Most traditional Chinese medicines are an amalgam of different herbs, with one or two as “King herbs” and others that act synergistically with the “King herb.” Several herbal mixtures are approved in China and are used for the treatment of liver diseases. Randomized controlled trials have been published mostly in Chinese journals. A combination termed “compound 861” containing 10 herbs, including Salvia miltiorrhiza (sage), Astragalus membranaceus, and Spatholobus suberectus as “King herbs,” was tested in a randomized controlled trial in 102 patients with HBV. Twenty‐four weeks of treatment reduced liver enzyme levels and improved fibrosis on histology.11 Another formulation of 19 different herbs termed CH‐100 was tested in a double‐blind, placebo‐controlled study of patients with chronic HCV infection. This therapy was associated with a significant alanine aminotransferase (ALT) reduction; however, none of the patients became HCV RNA–negative.12

Miscellaneous

Liv.52 is an Ayurvedic herbal combination of Capparis spinosa (capers), Cichorium intibus (wild chicory), Terminalia arjuna (arjuna), Solanum nigrum (black nightshade), Achillea millefolium (yarrow), and others; it is available without prescription in many countries. Liv.52 was reported to have hepatoprotective effects toward toxic liver damage in experimental models. Three controlled clinical trials with Liv.52 were published with conflicting results,6 of which the largest found no benefit of Liv.52, but patients with Child class C cirrhosis showed an increased mortality caused by liver‐related complications, leading to the trial's termination.

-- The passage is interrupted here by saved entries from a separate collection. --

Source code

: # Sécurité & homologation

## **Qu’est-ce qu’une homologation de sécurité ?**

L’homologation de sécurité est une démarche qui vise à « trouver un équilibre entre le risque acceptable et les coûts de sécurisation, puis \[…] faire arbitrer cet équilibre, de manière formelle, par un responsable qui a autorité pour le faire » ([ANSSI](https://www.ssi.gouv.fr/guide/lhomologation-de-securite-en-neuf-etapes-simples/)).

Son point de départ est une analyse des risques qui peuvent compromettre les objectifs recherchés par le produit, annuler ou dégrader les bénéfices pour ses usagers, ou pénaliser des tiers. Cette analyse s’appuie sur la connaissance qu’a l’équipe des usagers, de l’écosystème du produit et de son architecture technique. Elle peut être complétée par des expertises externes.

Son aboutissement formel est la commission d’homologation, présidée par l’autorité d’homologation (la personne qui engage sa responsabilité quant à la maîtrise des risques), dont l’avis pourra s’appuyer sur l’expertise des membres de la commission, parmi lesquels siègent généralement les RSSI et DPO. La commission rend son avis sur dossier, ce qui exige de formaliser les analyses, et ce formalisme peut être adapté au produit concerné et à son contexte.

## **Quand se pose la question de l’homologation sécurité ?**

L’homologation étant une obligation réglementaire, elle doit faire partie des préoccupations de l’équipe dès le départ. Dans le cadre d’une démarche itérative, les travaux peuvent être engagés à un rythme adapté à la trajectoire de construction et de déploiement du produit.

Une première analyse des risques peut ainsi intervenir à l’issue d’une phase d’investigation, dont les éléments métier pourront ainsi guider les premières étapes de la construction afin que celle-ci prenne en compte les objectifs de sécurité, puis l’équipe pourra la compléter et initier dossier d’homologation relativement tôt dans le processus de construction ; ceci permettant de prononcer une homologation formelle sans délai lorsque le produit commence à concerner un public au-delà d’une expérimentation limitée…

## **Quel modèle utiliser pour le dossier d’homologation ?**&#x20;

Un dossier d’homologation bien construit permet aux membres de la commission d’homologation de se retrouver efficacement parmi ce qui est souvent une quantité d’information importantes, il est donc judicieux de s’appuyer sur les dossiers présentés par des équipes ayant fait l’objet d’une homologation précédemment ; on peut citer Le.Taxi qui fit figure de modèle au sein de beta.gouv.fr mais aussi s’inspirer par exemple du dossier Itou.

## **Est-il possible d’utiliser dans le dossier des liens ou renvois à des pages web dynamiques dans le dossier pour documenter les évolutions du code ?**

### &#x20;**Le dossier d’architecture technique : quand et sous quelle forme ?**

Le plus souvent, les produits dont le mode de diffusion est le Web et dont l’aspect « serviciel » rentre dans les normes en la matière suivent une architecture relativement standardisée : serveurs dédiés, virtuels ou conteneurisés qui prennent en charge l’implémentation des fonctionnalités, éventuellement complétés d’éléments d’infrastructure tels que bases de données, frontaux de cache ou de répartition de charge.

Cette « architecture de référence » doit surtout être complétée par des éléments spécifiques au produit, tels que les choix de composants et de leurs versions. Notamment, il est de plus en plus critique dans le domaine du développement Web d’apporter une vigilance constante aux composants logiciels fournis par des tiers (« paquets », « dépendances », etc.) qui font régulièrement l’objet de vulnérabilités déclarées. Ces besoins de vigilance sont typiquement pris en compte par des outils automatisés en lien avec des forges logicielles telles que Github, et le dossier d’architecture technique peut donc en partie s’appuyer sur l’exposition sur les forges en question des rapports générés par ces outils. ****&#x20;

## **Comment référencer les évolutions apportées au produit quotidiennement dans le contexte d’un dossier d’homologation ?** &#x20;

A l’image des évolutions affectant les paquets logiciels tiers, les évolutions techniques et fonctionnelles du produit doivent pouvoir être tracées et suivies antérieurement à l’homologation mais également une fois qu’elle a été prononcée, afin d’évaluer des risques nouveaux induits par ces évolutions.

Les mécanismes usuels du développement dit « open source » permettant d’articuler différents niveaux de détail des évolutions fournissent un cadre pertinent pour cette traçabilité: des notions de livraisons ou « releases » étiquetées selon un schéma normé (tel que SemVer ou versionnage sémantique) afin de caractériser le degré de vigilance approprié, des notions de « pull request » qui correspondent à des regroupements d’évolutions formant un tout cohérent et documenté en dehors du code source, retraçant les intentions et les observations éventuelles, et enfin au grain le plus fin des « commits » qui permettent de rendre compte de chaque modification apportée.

Trans‐resveratrol is a powerful antioxidant extracted from grapevine and has been extensively tested in cell culture and rodent models for hepatoprotective properties.13 Although its precise mode of action is incompletely understood, positive effects on insulin resistance have been suggested. A recent randomized, double‐blinded, placebo‐controlled trial aimed to evaluate the effects of 12‐week supplementation with resveratrol on cardiovascular risk factors in patients with NAFLD. No beneficial effects on anthropometric measurements, insulin resistance markers, lipid profile, and blood pressure were found, but resveratrol reduced ALT and hepatic steatosis significantly more than placebo.14 Further rigorously designed trials with clear endpoints are needed to assess the efficacy of resveratrol in treating (fatty) liver disease.

Xanthohumol is the principal prenylated flavonoid of the hop plant. Several studies revealed its hepatoprotective effect and its inhibitory effects on inflammation, fibrosis, and carcinogenesis in response to experimental liver injury.15 Xanthohumol also holds promise as a therapeutic agent for treating obesity and other components of the metabolic syndrome including steatosis. Efficacy in patients with liver disease has not been tested yet, but safety and pharmacology studies did not show any side effects in men.16

For the future, these and numerous other molecules extracted from plants and that proved to have hepatoprotective properties in experimental model systems could become candidate compounds for clinical testing in humans.17 Moreover, such molecules may serve as lead compounds for pharmaceutical modeling of synthetic drugs with higher specificity and activity, and hopefully with good tolerability in the treatment of liver diseases.

Conclusion

So far, clinical studies analyzing the efficacy of herbals in the treatment of liver diseases provided only moderate evidence. Future efforts will have to implement extensive methodological improvements to separate the real therapeutic value from unfounded hopes. Rigorous scientific testing along the principles of evidence‐based medicine is required for herbal medicine to become more than a fashionable trend.

Potential conflict of interest: Nothing to report.